I'm having a moment here. I went on a "walk and talk" with Coach Leigh here at Miraval, the one who gave the Reflect and Transcend lecture, and she pointed something out to me. It's kind of like one of those "duh" moments. I started out telling her how the visualization exercise made me feel, what it made me realize about my life and then I said I have all this stuff to process still - my childhood, breast cancer, and all that comes with it. I have to process it. Process. Process. Process. She asked me what that even means. What does processing look like and what does it look like when the processing is done? Well hell - I don't know. I never thought about what the end point would be - I just knew I hadn't arrived because I had not yet achieved what felt like "resolution" of my too many to count issues.
So we walked around the desert and talked. She asked questions, I answered them. She had an observation - she said you are obviously incredibly intelligent, you know exactly what happened to you, you understand your behaviors, you get why you are the way you are and why you do what you do, you even want to change those things, you are incredibly self-aware - you have processed and analyzed the shit out of yourself. There is nothing left to "process." I've never thought of it this way. That there could be an "end point" without a resolution, or without a great epiphany or an amazing transformation of personality. She said it doesn't work that way - that there is no real end point, there is no real resolution, though there may be a feeling sometimes of the ability to move beyond something. You don't truly and fully move beyond it - you are who you are because of your experiences. You cannot change what happened to you. Dr. Frank, the exorcism man, said something very important to me the other day when I first showed up at his door. He said - you realize that you are not meant to spend the second half of your life undoing what was done to you in the first half, right? Let's just say, I have been working on the undoing for about 14 years already and I feel as fucked up as I ever have.
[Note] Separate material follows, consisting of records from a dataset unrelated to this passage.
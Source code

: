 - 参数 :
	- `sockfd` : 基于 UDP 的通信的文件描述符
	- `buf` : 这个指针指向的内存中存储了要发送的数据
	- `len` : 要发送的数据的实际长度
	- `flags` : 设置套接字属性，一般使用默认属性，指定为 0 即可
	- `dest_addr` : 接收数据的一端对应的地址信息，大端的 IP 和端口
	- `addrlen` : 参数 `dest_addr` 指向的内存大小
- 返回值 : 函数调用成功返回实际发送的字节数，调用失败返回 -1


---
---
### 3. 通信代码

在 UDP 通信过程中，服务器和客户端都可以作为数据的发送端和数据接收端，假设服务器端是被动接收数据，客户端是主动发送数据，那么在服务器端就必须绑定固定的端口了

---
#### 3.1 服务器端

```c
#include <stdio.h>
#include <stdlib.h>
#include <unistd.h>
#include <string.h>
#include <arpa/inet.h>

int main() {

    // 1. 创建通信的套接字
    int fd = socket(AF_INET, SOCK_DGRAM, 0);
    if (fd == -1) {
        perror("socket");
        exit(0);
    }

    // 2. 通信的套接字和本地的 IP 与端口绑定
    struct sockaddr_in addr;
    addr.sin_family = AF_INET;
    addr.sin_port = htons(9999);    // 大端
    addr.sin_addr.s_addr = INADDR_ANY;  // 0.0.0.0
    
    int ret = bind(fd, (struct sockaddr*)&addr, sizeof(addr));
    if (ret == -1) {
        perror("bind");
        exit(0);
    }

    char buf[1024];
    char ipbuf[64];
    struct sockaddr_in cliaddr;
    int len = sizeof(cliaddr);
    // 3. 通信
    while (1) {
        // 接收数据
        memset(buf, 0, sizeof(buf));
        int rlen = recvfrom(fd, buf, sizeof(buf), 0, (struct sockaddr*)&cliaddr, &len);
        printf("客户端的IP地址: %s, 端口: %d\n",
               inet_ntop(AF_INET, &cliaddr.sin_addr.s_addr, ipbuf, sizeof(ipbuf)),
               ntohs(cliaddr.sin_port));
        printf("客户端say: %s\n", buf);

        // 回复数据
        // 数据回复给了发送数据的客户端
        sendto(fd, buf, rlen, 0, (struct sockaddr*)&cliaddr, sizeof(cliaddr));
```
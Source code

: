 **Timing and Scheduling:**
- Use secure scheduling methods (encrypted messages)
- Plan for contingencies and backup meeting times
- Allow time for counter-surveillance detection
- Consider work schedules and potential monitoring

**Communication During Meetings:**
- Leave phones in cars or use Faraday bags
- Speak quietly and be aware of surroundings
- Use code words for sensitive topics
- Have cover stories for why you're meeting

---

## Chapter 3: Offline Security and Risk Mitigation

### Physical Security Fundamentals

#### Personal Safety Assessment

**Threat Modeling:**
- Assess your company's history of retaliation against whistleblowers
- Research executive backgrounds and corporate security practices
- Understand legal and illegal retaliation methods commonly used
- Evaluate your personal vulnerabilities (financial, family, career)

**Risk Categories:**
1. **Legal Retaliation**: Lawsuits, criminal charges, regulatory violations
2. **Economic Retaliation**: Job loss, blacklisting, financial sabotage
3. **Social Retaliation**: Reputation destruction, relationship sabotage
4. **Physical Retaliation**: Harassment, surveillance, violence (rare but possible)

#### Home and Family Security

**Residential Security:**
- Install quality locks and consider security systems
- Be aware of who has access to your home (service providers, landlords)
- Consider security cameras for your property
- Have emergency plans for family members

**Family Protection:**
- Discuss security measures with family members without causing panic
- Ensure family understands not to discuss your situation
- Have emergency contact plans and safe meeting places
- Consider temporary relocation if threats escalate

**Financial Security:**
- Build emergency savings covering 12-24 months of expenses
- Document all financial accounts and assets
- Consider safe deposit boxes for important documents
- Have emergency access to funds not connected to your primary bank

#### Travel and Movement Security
So Coach Leigh said this is it - you are done. This is the "end point" you have been waiting for. Wow, how incredibly anti-climactic. Shit, now what? I guess that this is where the rubber meets the road so to speak. Now you keep living. Hasn't that always been the question anyway really? How do I live in the aftermath of what I have suffered, which after my many many years of and varying attempts at "processing," I have deemed to be a multitude of traumas. How do you live with what you have lost? Or perhaps without what you never got in the first place but should have? How do you live with what is left in the wake of what you have suffered? If there isn't closure, if there isn't an ending, if there is no so-called resolution, then what the fuck am I doing?
She said that life is a moment to moment to moment attempt. It is a momentary attempt at doing better, living better, living differently, choosing differently, taking chances, letting go. And there are momentary successes and momentary failures. Life is happening in those moments and I hate to refer to the journey and the destination because we all hate that saying even though we know it's true, but I've been missing the point. I have always struggled with this - missing the moment. Present moment time. That's another post.
So how do you move on then? How do you change? How do you choose differently, live differently? She said it the other day during her lecture. You must approach situations and live life with what she calls blind optimism, or what someone else might call faith.